De acordo com o ' Economic Outlook', publicado esta quarta-feira, a Organização para a Cooperação e Desenvolvimento Económico (OCDE) reviu em alta as previsões para Portugal, esperando que a economia cresça 1,6% em 2015 (contra os 1,3% estimados em novembro) e 1,8% em 2016 (acima dos 1,5% anteriormente previstos).

A OCDE espera, assim, o mesmo crescimento que o Governo português para este ano (de 1,6%) mas, para 2016, está mais pessimista, uma vez que o executivo aponta para um crescimento de 2%, duas décimas de ponto percentual acima da estimativa da OCDE.

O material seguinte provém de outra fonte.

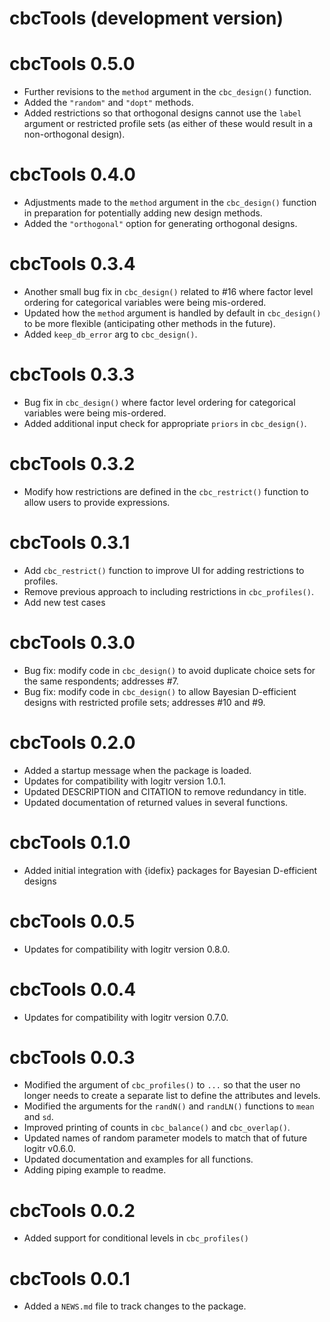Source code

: # cbcTools (development version)

# cbcTools 0.5.0

- Further revisions to the `method` argument in the `cbc_design()` function.
- Added the `"random"` and `"dopt"` methods.
- Added restrictions so that orthogonal designs cannot use the `label` argument or restricted profile sets (as either of these would result in a non-orthogonal design).

# cbcTools 0.4.0

- Adjustments made to the `method` argument in the `cbc_design()` function in preparation for potentially adding new design methods.
- Added the `"orthogonal"` option for generating orthogonal designs.

# cbcTools 0.3.4

- Another small bug fix in `cbc_design()` related to #16 where factor level ordering for categorical variables were being mis-ordered.
- Updated how the `method` argument is handled by default in `cbc_design()` to be more flexible (anticipating other methods in the future).
- Added `keep_db_error` arg to `cbc_design()`.

# cbcTools 0.3.3

- Bug fix in `cbc_design()` where factor level ordering for categorical variables were being mis-ordered.
- Added additional input check for appropriate `priors` in `cbc_design()`.

# cbcTools 0.3.2

- Modify how restrictions are defined in the `cbc_restrict()` function to allow users to provide expressions.

# cbcTools 0.3.1

- Add `cbc_restrict()` function to improve UI for adding restrictions to profiles.
- Remove previous approach to including restrictions in `cbc_profiles()`.
- Add new test cases

# cbcTools 0.3.0

- Bug fix: modify code in `cbc_design()` to avoid duplicate choice sets for the same respondents; addresses #7.
- Bug fix: modify code in `cbc_design()` to allow Bayesian D-efficient designs with restricted profile sets; addresses #10 and #9.

# cbcTools 0.2.0

- Added a startup message when the package is loaded.
- Updates for compatibility with logitr version 1.0.1.
- Updated DESCRIPTION and CITATION to remove redundancy in title.
- Updated documentation of returned values in several functions.

# cbcTools 0.1.0

- Added initial integration with {idefix} packages for Bayesian D-efficient designs

# cbcTools 0.0.5

- Updates for compatibility with logitr version 0.8.0.

# cbcTools 0.0.4

- Updates for compatibility with logitr version 0.7.0.

# cbcTools 0.0.3

- Modified the argument of `cbc_profiles()` to `...` so that the user no longer needs to create a separate list to define the attributes and levels.
- Modified the arguments for the `randN()` and `randLN()` functions to `mean` and `sd`.
- Improved printing of counts in `cbc_balance()` and `cbc_overlap()`.
- Updated names of random parameter models to match that of future logitr v0.6.0.
- Updated documentation and examples for all functions.
- Adding piping example to readme.

# cbcTools 0.0.2

- Added support for conditional levels in `cbc_profiles()`

# cbcTools 0.0.1

- Added a `NEWS.md` file to track changes to the package.
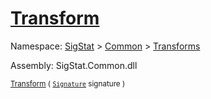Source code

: # [Transform](./Map-100663623.md)

Namespace: [SigStat]() > [Common](./../../README.md) > [Transforms](./../README.md)

Assembly: SigStat.Common.dll

<sub>[Transform](./Map-100663623.md) ( [`Signature`](./../../Signature.md) signature )         <div style = "text-align: right" ></div></sub>
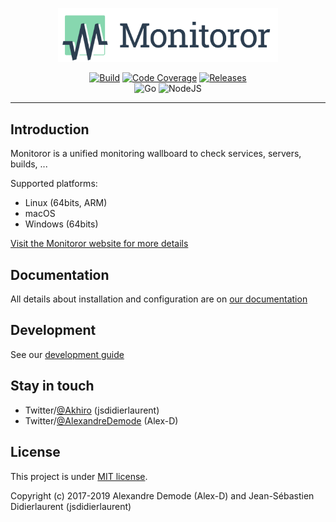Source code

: <p align="center">
  <a href="https://monitoror.github.io/monitoror"> 
    <img src=".assets/monitoror-logo-and-text.svg" alt="" width="70%">
  </a>
</p>

<p align="center">
  <a href="https://github.com/monitoror/monitoror/actions?query=workflow%3Acontinuous-integration"><img src="https://img.shields.io/github/workflow/status/monitoror/monitoror/continuous-integration?style=for-the-badge" alt="Build"/></a>
  <a href="https://codecov.io/gh/monitoror/monitoror"><img src="https://img.shields.io/codecov/c/gh/monitoror/monitoror/master.svg?style=for-the-badge" alt="Code Coverage"/></a>
  <a href="https://github.com/monitoror/monitoror/releases"><img src="https://img.shields.io/github/release/monitoror/monitoror.svg?style=for-the-badge" alt="Releases"/></a>
  <br>
  <img src="https://img.shields.io/badge/Go-1.13-blue.svg?style=for-the-badge" alt="Go"/>
  <img src="https://img.shields.io/badge/NodeJS-10.0-blue.svg?style=for-the-badge" alt="NodeJS"/>
</p>

-----

## Introduction

Monitoror is a unified monitoring wallboard to check services, servers, builds, ...

Supported platforms:

- Linux (64bits, ARM)
- macOS
- Windows (64bits)

[Visit the Monitoror website for more details](https://monitoror.github.io/monitoror/)


## Documentation

All details about installation and configuration are on [our documentation](https://monitoror.github.io/monitoror/documentation/)


## Development

See our [development guide](https://monitoror.github.io/monitoror/guides/#development)


## Stay in touch

- Twitter/[@Akhiro](https://twitter.com/Akhiro) (jsdidierlaurent)
- Twitter/[@AlexandreDemode](https://twitter.com/AlexandreDemode) (Alex-D)


## License

This project is under [MIT license](LICENSE).

Copyright (c) 2017-2019 Alexandre Demode (Alex-D) and Jean-Sébastien Didierlaurent (jsdidierlaurent)
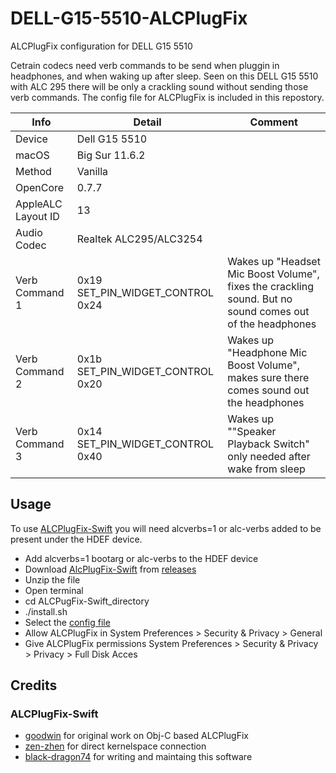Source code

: # DELL-G15-5510-ALCPlugFix
ALCPlugFix configuration for DELL G15 5510

Cetrain codecs need verb commands to be send when pluggin in headphones, and when waking up after sleep.
Seen on this DELL G15 5510 with ALC 295 there will be only a crackling sound without sending those verb commands. 
The config file for ALCPlugFix is included in this repostory.


| Info          | Detail        | Comment |
| ------------- | ------------- | ------- |
| Device        | Dell G15 5510 | |
| macOS         | Big Sur 11.6.2| |
| Method        | Vanilla       | |
| OpenCore      | 0.7.7         | |
| AppleALC Layout ID | 13 |       |
| Audio Codec | Realtek ALC295/ALC3254
| Verb Command 1 | 0x19 SET_PIN_WIDGET_CONTROL 0x24 | Wakes up "Headset Mic Boost Volume", fixes the crackling sound. But no sound comes out of the headphones |
| Verb Command 2 | 0x1b SET_PIN_WIDGET_CONTROL 0x20 | Wakes up "Headphone Mic Boost Volume", makes sure there comes sound out the headphones |
| Verb Command 3 | 0x14 SET_PIN_WIDGET_CONTROL 0x40 | Wakes up ""Speaker Playback Switch" only needed after wake from sleep |


 ## Usage
To use [ALCPlugFix-Swift](https://github.com/black-dragon74/ALCPlugFix-Swift) you will need alcverbs=1 or alc-verbs added to be present under the HDEF device.

- Add alcverbs=1 bootarg or alc-verbs to the HDEF device
- Download [AlcPlugFix-Swift](https://github.com/black-dragon74/ALCPlugFix-Swift/) from [releases](https://github.com/black-dragon74/ALCPlugFix-Swift/releases)
- Unzip the file
- Open terminal
- cd ALCPugFix-Swift_directory 
- ./install.sh
- Select the [config file](https://github.com/TheHackGuy/DELL-G15-5510-ALCPlugFix/blob/main/DELL_G15_5510_ALC295.plist)
- Allow ALCPlugFix in System Preferences > Security & Privacy > General
- Give ALCPlugFix permissions System Preferences > Security & Privacy > Privacy > Full Disk Acces

## Credits
### ALCPlugFix-Swift
- [goodwin](https://github.com/goodwin) for original work on Obj-C based ALCPlugFix
- [zen-zhen](https://github.com/zhen-zen) for direct kernelspace connection
- [black-dragon74](https://github.com/black-dragon74) for writing and maintaing this software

Já em relação às perspetivas para o défice orçamental de Portugal, a OCDE continua a esperar um défice de 2,9% do Produto Interno Bruto (PIB) em 2015, ligeiramente acima da previsão do Governo (de 2,7%).

No entanto, a instituição agravou a estimativa para 2016, antecipando agora um défice de 2,8% no próximo ano (contra os 2,3% previstos em novembro), uma previsão que é bastante menos otimista do que a do Governo, que espera um défice orçamental de 1,8% para o próximo ano.

Questionado sobre estas previsões, o primeiro-ministro disse tratar-se de uma "boa notícia" e a confirmação que as instituições internacionais preveem - tal como já aconteceu com a comissão europeia - para "uma recuperação da economia ao longo deste ano"

"Isso permitirá, nos termos em que o Governo se propôs, obter um resultado em termos de equilíbrio orçamental mais próximo daquele que interessa ao país que é sair do procedimento de défice excessivo e, portanto, ter um défice orçamental inferior a 3%", disse.

Passos Coelho salientou ainda que será possível "até ao final do ano Portugal, pela primeira vez em muitos anos, registar um défice orçamental inferior a 3%", o que se revela fundamental para manter a credibilidade e o caminho de retoma económica.